What you should do:
Note how many lines of the data below hold the word "will", then give that number with no other text.

-------- Entries supplied --------

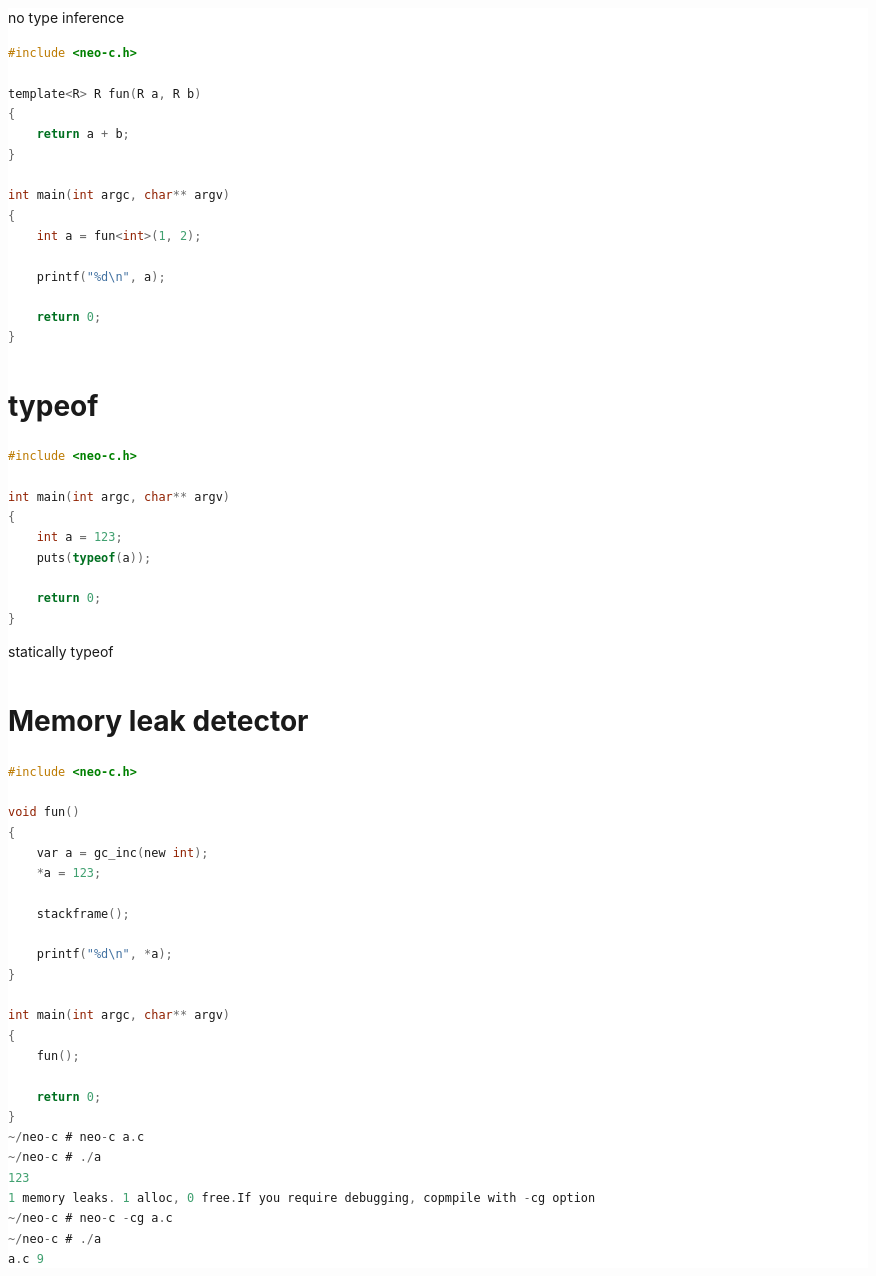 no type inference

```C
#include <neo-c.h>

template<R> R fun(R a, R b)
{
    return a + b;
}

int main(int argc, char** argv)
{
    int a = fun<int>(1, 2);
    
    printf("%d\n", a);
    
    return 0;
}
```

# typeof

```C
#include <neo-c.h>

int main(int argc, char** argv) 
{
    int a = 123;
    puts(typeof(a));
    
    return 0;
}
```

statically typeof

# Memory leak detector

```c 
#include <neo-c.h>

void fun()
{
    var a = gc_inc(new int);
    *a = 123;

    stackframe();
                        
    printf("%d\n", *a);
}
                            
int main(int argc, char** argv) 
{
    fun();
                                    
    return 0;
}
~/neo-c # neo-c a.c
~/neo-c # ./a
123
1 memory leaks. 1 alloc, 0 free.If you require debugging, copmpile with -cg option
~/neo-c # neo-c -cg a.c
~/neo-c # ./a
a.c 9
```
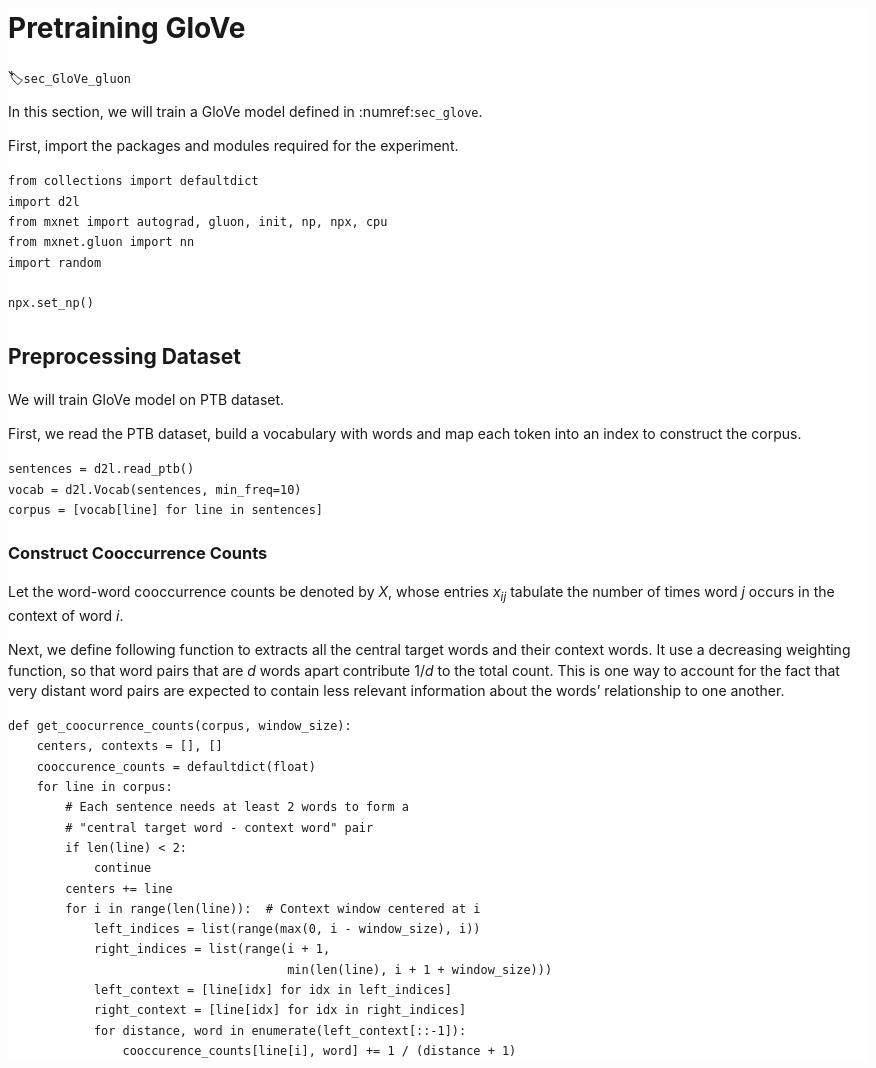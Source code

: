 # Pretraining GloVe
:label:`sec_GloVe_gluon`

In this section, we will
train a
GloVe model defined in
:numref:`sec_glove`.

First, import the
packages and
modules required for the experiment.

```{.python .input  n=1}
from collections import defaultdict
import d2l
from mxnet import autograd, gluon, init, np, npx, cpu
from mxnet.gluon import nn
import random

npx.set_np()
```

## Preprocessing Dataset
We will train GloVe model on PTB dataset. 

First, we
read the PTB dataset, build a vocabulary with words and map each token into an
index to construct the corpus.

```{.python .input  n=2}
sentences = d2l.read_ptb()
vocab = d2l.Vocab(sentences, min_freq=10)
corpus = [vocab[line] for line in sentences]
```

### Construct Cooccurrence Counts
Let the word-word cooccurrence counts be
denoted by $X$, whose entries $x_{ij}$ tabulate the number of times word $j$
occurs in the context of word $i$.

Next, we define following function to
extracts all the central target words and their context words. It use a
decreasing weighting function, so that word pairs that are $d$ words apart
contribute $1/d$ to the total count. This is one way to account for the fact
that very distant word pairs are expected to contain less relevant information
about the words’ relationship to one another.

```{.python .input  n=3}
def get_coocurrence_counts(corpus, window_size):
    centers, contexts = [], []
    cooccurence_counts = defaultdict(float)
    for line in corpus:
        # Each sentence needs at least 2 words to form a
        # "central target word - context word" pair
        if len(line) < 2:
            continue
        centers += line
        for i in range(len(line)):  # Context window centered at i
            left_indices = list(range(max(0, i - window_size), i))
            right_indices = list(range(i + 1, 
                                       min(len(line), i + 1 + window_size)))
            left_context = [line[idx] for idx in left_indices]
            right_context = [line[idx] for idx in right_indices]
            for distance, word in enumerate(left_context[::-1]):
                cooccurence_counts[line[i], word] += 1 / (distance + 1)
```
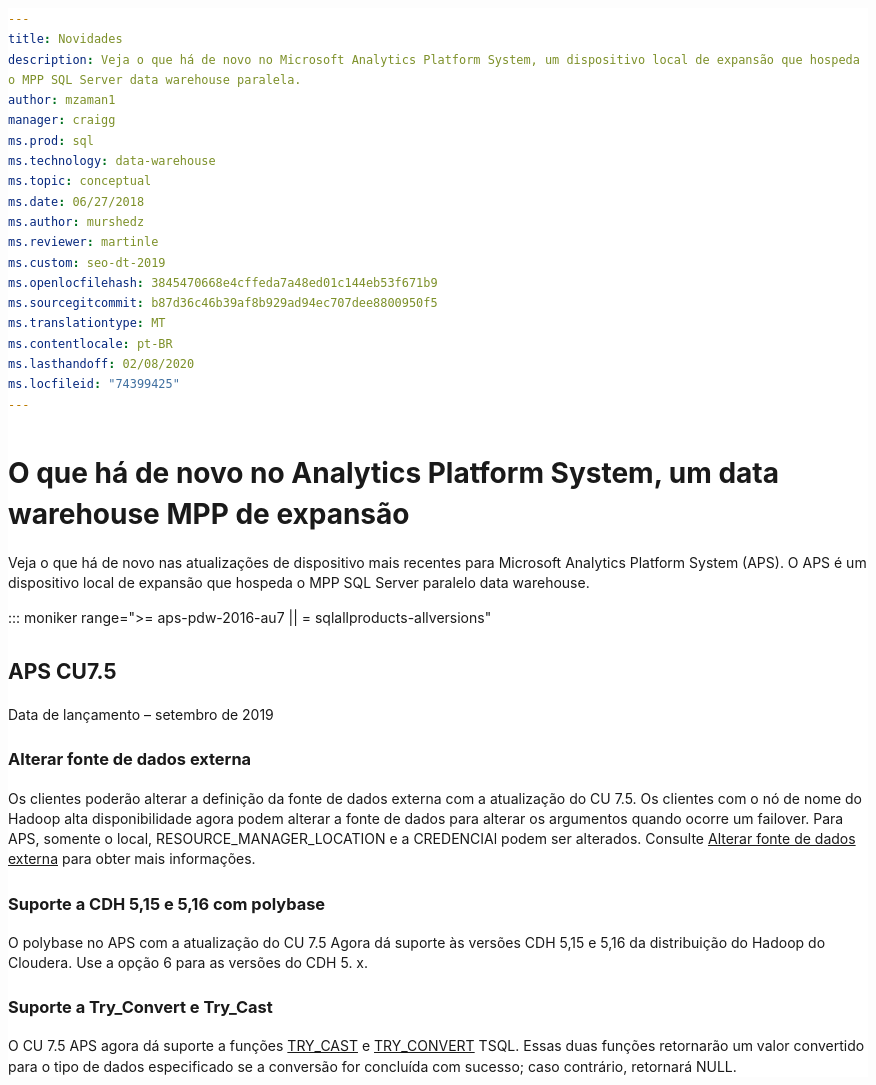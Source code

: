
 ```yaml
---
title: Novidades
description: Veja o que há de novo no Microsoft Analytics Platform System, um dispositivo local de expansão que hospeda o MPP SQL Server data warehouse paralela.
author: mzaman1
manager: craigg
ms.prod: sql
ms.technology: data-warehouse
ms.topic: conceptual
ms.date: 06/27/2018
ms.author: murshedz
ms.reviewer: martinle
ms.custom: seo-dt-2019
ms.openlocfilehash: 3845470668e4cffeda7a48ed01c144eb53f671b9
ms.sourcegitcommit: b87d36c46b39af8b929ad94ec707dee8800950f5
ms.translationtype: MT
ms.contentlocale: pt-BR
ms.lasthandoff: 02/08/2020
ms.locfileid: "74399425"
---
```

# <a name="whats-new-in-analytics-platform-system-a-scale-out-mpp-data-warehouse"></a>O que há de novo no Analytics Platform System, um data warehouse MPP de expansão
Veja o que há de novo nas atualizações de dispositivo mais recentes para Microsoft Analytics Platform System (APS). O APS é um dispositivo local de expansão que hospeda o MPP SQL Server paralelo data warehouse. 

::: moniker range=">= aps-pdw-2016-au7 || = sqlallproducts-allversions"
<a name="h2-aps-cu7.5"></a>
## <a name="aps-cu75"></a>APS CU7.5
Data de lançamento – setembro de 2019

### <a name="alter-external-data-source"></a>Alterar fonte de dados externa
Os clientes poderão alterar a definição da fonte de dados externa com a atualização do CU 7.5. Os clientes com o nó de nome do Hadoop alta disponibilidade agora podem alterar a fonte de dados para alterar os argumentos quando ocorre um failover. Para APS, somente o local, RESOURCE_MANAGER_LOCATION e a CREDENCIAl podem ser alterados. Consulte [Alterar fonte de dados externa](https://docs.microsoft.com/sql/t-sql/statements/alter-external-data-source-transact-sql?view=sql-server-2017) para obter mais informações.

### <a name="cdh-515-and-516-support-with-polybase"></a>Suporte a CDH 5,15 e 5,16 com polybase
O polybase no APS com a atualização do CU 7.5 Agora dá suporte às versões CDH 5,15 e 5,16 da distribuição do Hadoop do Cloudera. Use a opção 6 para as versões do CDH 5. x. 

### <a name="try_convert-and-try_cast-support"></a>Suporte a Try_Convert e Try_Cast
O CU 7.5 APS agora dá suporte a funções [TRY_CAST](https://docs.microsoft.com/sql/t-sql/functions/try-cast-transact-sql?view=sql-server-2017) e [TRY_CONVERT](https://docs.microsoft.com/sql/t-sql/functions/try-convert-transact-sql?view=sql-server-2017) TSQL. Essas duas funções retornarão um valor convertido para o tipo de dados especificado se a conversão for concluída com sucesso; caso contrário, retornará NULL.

--------

Solution to this task:
2